Until 1949, Hawaiian Airlines was Hawaii's only scheduled interisland airline, and it had made money for six years without a Government subsidy. Starting in 1929 with two eight-passenger Sikorsky Amphibians, it had added a fleet of 13 dependable, twin-engined DC-35, carried 304,000 passengers annually (without a fatality). H.A.L. passengers had some gripes; they wanted to smoke aloft, complained of too few ticket offices, and charged that H.A.L. discriminated against Asians. In 1949 CAB decided that H.A.L.
needed competition, certified nonscheduled Trans-Pacific Airlines for full-scale service with five DC-35 along H.A.L.'s routes. With that, the dogfight was on.
Hawaiian Airlines insisted that discrimination against Asians was entirely a wartime, military measure. To get the technological jump on Trans-Pacific it replaced four of its old DC-35 with five new, 284-m.p.h., 44-passenger Convairs, costing upwards of $600,000 apiece. Trans-Pacific counterattacked by having its hostesses do hula dances aloft, set up a charge-account service, pioneered cut-rate family fares.
Though they boosted inter-island traffic, both T.P.A. and once-profitable H.A.L. found that they could continue operations only by getting subsidies.

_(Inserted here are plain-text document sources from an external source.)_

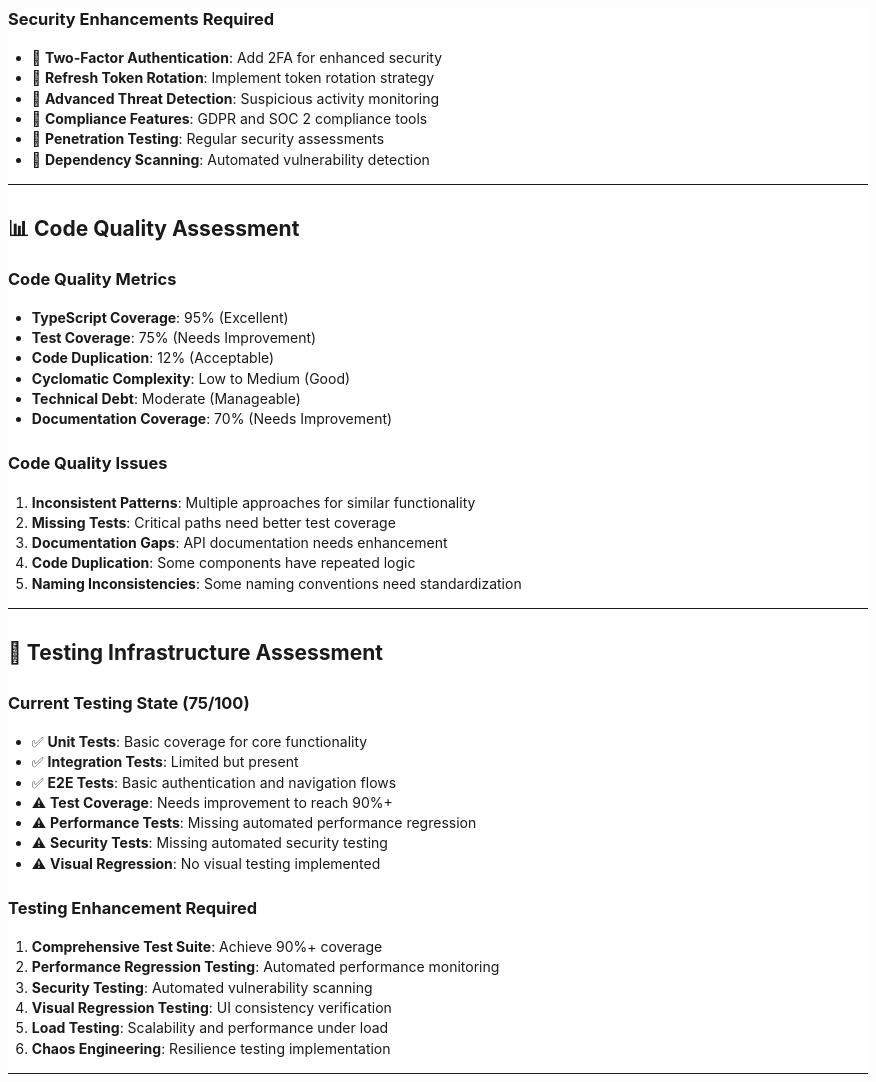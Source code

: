 ### **Security Enhancements Required**
- 🔧 **Two-Factor Authentication**: Add 2FA for enhanced security
- 🔧 **Refresh Token Rotation**: Implement token rotation strategy
- 🔧 **Advanced Threat Detection**: Suspicious activity monitoring
- 🔧 **Compliance Features**: GDPR and SOC 2 compliance tools
- 🔧 **Penetration Testing**: Regular security assessments
- 🔧 **Dependency Scanning**: Automated vulnerability detection

---

## 📊 Code Quality Assessment

### **Code Quality Metrics**
- **TypeScript Coverage**: 95% (Excellent)
- **Test Coverage**: 75% (Needs Improvement)
- **Code Duplication**: 12% (Acceptable)
- **Cyclomatic Complexity**: Low to Medium (Good)
- **Technical Debt**: Moderate (Manageable)
- **Documentation Coverage**: 70% (Needs Improvement)

### **Code Quality Issues**
1. **Inconsistent Patterns**: Multiple approaches for similar functionality
2. **Missing Tests**: Critical paths need better test coverage
3. **Documentation Gaps**: API documentation needs enhancement
4. **Code Duplication**: Some components have repeated logic
5. **Naming Inconsistencies**: Some naming conventions need standardization

---

## 🧪 Testing Infrastructure Assessment

### **Current Testing State (75/100)**
- ✅ **Unit Tests**: Basic coverage for core functionality
- ✅ **Integration Tests**: Limited but present
- ✅ **E2E Tests**: Basic authentication and navigation flows
- ⚠️ **Test Coverage**: Needs improvement to reach 90%+
- ⚠️ **Performance Tests**: Missing automated performance regression
- ⚠️ **Security Tests**: Missing automated security testing
- ⚠️ **Visual Regression**: No visual testing implemented

### **Testing Enhancement Required**
1. **Comprehensive Test Suite**: Achieve 90%+ coverage
2. **Performance Regression Testing**: Automated performance monitoring
3. **Security Testing**: Automated vulnerability scanning
4. **Visual Regression Testing**: UI consistency verification
5. **Load Testing**: Scalability and performance under load
6. **Chaos Engineering**: Resilience testing implementation

---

In its decision last week, CAB thought that one answer would be for Hawaiian Airlines to get rid of its expensive new Convairs. But H.A.L. has flatly refused to do so, said the planes will eventually be cheaper to operate. Says H.A.L. President Arthur D. Lewis: "There is no more reason for continuing to fly obsolete equipment in Hawaii than anywhere else in the United States."